Members of the public pay their respect at former President George H.W. Bush's casket in the Capitol Rotunda on Dec. 3. A day later, at Bush’s funeral at the National Cathedral, a longtime friend lightened the somber mood. (Bill Clark/CQ Roll Call)
Members of the public pay their respect at former President George H.W. Bush's casket in the Capitol Rotunda on Dec. 3. A day later, at Bush’s funeral at the National Cathedral, a longtime friend lightened the somber mood. (Bill Clark/CQ Roll Call)

“He placed great value on a good joke,” George W. Bush said Wednesday at his father’s funeral. “That’s why he asked [Alan] Simpson to speak.”

The elder Bush’s longtime friend, a Wyoming Republican, is known for his blunt speech and humorous style, whether during his time as a senator or in a series of high-profile public roles.

Since retiring from Congress in 1996, Simpson has explained the difference between “naked” and “nekkid,” compared Social Security to an especially prolific “milk cow,” and danced “Gangnam style” in support of debt reduction.

But during his eulogy for George H.W. Bush at the National Cathedral, he surpassed himself, delivering laugh line after laugh line.  

Watch: Simpson’s Energetic and Joyful Tribute to Bush at Funeral

Loading the player...

Here are 10 of the best:

• “My life in Washington was rather tumultuous. I went from the A social list to the Z. And never came back to the A.” 

• “In one dark period I was feeling awful low and all my wounds were self-inflicted, all of them. And George called me early one morning — always early in the morning — country music playing in the background and he said, ‘Ah, I see that media is shooting you pretty full of holes.’ Actually, he said it a bit more pungently than that. And he said, ‘Why don’t we go up to Camp David?’”

• “At that time, his popularity rating was 93 percent. Mine was .93 percent. And so off we went. The media of course all gathered as we headed to Marine One and George said, ‘Now wave to your pals over there in the media, Al.’ And they didn’t wave back.”

• “I said, ‘George, I am not unmindful as to what you are doing. You are propping up your old wounded duck pal. While you’re at the top of your game you reach out to me while I’m tangled in rich controversy and taking my lumps.’ And he said, ‘Yep.’”

• “Outside of the president’s box that one evening, there was a massive 6-foot vase with an extraordinary glaze. I hope you know the difference between a vase and a vaahse. 35 bucks.” 

• “Now George walked up to it and he said, ‘Al, wait, I think that’s Etruscan. I noticed that,’ he said, ‘This blue grayish glaze from that period, a clay that could only be found during that era.’ And I said, ‘No, no George, the patina there gives me the perception it was possibly older, perhaps of Greek origin with that particular horrible paste before firing.’ Of course, people gathered around mumbling about these expert observers. Barbara and Ann finally came by and said, ‘Get out of here.’”

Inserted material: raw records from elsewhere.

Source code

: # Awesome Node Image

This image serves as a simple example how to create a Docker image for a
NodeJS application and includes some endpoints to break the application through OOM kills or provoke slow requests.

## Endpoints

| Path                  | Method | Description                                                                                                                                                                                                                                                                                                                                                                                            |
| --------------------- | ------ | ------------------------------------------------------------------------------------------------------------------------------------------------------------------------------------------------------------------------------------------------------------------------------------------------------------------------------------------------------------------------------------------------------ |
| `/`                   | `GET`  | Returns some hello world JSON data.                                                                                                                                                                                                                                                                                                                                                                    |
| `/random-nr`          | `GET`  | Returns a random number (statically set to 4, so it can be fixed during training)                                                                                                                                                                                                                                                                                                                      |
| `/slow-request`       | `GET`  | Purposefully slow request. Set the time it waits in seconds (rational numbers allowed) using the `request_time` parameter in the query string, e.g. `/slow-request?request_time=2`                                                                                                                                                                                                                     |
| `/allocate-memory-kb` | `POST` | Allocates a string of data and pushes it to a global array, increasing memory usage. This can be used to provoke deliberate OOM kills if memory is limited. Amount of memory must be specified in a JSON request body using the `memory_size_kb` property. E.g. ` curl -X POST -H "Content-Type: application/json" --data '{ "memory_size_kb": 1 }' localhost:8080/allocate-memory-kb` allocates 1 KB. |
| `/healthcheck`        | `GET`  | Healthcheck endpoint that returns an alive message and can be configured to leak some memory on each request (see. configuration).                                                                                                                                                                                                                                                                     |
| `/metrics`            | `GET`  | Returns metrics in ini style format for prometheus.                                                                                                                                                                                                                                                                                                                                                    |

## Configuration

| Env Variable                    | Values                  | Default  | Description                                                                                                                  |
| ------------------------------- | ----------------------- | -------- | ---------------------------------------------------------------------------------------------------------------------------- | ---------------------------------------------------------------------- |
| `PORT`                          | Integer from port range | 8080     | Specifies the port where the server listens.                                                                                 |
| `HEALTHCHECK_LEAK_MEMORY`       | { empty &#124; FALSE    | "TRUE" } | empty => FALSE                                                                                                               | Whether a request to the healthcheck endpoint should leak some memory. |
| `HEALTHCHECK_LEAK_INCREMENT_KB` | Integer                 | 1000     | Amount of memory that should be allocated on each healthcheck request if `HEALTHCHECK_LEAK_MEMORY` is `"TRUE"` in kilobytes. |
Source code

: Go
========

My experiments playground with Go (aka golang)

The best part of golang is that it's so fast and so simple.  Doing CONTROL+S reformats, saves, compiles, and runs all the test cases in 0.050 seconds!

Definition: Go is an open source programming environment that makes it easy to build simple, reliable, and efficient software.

• “One night the four of us went to see Michael Crawford singing the songs of Andrew Lloyd Webber. All four of us were singing as we went back to the White House: ‘Don’t cry for me Argentina.’ … A few days later he’s getting hammered by the press for some extraordinarily petty bit of trivia and suddenly he sings out, ‘Don’t cry for me Argentina.’ The press then wrote that he was finally losing his marbles.”

• “Those who travel the high road of humility in Washington, D.C., are not bothered by heavy traffic.” 

• “He had a very serious flaw known by all close to him. He loved a good joke. The richer the better, and he threw his head back and give that great laugh, but he never, ever could remember a punch line. And I mean never.”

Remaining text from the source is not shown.